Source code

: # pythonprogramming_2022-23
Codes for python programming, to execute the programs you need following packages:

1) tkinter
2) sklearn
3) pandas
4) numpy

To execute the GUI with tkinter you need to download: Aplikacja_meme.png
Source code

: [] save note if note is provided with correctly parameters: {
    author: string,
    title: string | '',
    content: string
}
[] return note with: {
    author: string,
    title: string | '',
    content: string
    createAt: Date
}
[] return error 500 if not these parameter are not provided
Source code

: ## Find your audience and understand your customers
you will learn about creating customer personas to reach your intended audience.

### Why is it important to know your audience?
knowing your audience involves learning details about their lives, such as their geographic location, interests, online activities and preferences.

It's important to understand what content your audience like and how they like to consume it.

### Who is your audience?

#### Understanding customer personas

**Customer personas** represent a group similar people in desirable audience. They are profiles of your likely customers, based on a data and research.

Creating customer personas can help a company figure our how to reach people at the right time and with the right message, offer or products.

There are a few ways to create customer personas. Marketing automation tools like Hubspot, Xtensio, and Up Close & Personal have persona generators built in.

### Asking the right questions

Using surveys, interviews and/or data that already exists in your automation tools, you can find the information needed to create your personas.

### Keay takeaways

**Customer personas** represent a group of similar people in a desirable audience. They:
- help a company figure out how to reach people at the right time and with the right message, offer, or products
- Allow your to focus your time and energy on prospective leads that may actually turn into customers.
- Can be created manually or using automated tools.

----

- What the exercise asks
Would you output the whole listing exactly as written?

- Exercise response
Source code

: # pythonprogramming_2022-23
Codes for python programming, to execute the programs you need following packages:

1) tkinter
2) sklearn
3) pandas
4) numpy

To execute the GUI with tkinter you need to download: Aplikacja_meme.png
Source code

: [] save note if note is provided with correctly parameters: {
    author: string,
    title: string | '',
    content: string
}
[] return note with: {
    author: string,
    title: string | '',
    content: string
    createAt: Date
}
[] return error 500 if not these parameter are not provided
Source code

: ## Find your audience and understand your customers
you will learn about creating customer personas to reach your intended audience.

### Why is it important to know your audience?
knowing your audience involves learning details about their lives, such as their geographic location, interests, online activities and preferences.

It's important to understand what content your audience like and how they like to consume it.

### Who is your audience?

#### Understanding customer personas

**Customer personas** represent a group similar people in desirable audience. They are profiles of your likely customers, based on a data and research.

Creating customer personas can help a company figure our how to reach people at the right time and with the right message, offer or products.

There are a few ways to create customer personas. Marketing automation tools like Hubspot, Xtensio, and Up Close & Personal have persona generators built in.

### Asking the right questions

Using surveys, interviews and/or data that already exists in your automation tools, you can find the information needed to create your personas.

### Keay takeaways

**Customer personas** represent a group of similar people in a desirable audience. They:
- help a company figure out how to reach people at the right time and with the right message, offer, or products
- Allow your to focus your time and energy on prospective leads that may actually turn into customers.
- Can be created manually or using automated tools.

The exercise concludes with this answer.